Indonesia sebagai angggota dari Inclusive Framework on BEPS tentu mengambil langkah menunggu. Seperti diketahui, banyak negara anggota yang menetapkan aturan perpajakan domestik tanpa menunggu hasil konsensus, salah satunya India.

Menteri Keuangan Sri Mulyani Indrawati menegaskan, Indonesia tidak akan membuat aturan sendiri, khususnya terkait pajak digital. Langkah sepihak akan menimbulkan risiko retaliasi atau perlakuan balasan dari negara yang merasa dirugikan.

Padahal, menurut Sri Mulyani, pemerintah telah menyiapkan regulasi melalui Undang-Undang Nomor 2 tahun 2020. Dalam beleid itu, pemerintah mengatur tentang pengenaan pajak pertambahan nilai (PPN) dan pajak penghasilan (PPh) atas transaksi perdagangan yang dilakukan oleh subjek pajak luar negeri (SPLN) dan memenuhi ketentuan kehadiran ekonomi signifikan atau significant economic presence (SEP).

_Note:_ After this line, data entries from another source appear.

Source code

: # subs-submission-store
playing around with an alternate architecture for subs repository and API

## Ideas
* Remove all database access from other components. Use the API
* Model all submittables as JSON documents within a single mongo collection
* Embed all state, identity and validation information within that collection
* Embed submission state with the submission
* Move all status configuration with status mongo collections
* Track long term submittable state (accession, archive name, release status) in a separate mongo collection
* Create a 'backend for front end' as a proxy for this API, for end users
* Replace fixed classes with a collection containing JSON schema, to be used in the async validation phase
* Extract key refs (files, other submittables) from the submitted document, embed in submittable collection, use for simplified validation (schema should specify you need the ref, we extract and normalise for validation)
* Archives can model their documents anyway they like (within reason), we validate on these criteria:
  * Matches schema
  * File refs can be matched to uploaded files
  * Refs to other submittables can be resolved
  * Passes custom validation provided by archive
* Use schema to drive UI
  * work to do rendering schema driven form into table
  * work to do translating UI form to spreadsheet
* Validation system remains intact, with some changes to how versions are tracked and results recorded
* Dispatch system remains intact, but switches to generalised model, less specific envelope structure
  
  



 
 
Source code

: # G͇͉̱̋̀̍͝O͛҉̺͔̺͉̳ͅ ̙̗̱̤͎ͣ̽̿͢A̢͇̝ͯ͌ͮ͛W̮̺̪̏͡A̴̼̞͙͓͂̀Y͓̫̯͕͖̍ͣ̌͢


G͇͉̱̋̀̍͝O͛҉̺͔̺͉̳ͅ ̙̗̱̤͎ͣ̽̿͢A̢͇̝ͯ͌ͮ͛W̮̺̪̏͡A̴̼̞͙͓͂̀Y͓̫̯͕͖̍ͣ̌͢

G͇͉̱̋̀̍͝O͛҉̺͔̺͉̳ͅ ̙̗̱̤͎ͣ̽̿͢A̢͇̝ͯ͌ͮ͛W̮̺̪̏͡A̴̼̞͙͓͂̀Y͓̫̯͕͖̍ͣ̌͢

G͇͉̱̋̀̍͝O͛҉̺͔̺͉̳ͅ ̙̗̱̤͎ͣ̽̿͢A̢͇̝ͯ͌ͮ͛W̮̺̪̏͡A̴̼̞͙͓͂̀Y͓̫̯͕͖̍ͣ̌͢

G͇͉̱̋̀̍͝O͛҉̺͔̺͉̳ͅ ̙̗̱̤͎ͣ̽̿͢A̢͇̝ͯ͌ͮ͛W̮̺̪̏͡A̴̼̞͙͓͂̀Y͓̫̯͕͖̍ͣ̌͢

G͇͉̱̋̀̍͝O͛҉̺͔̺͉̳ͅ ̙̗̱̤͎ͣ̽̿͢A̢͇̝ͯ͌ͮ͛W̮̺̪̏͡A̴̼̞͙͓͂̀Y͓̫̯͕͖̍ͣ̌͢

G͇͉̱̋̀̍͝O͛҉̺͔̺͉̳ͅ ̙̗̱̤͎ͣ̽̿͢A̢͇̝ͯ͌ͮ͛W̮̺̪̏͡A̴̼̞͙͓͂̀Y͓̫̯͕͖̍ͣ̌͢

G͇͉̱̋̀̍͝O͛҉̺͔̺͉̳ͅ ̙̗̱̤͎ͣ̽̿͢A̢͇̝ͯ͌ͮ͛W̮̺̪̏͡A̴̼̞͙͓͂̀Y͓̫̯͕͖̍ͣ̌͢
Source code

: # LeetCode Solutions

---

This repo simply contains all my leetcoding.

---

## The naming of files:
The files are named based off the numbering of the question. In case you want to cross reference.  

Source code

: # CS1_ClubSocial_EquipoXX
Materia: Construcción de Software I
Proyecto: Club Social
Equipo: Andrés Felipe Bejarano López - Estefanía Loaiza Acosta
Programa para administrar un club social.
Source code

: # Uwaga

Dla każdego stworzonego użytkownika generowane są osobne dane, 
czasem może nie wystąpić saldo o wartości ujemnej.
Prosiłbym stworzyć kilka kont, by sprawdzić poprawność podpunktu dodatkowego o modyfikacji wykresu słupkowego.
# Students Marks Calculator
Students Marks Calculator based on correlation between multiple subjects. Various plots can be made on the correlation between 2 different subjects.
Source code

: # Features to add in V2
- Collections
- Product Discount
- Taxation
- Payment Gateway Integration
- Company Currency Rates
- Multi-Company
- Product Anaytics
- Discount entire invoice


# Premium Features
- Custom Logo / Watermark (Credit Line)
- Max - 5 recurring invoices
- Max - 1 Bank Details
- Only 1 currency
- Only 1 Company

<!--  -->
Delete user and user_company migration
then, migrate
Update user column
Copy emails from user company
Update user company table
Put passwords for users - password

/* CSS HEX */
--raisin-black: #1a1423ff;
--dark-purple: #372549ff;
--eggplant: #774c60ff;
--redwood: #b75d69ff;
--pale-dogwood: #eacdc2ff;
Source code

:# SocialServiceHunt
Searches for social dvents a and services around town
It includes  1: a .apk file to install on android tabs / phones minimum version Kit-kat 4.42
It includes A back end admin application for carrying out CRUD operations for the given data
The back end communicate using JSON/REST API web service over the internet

“Pemerintah menilai pemajakan atas kegiatan ekonomi digital akan lebih adil bagi semua negara bila dilakukan melalui konsensus. Karena setiap negara yang menjadi tempat pemasaran memiliki hak pemajakan yang ditentukan berdasarkan minimum income tax yang bisa dipungut,” jelas Sri Mulyani.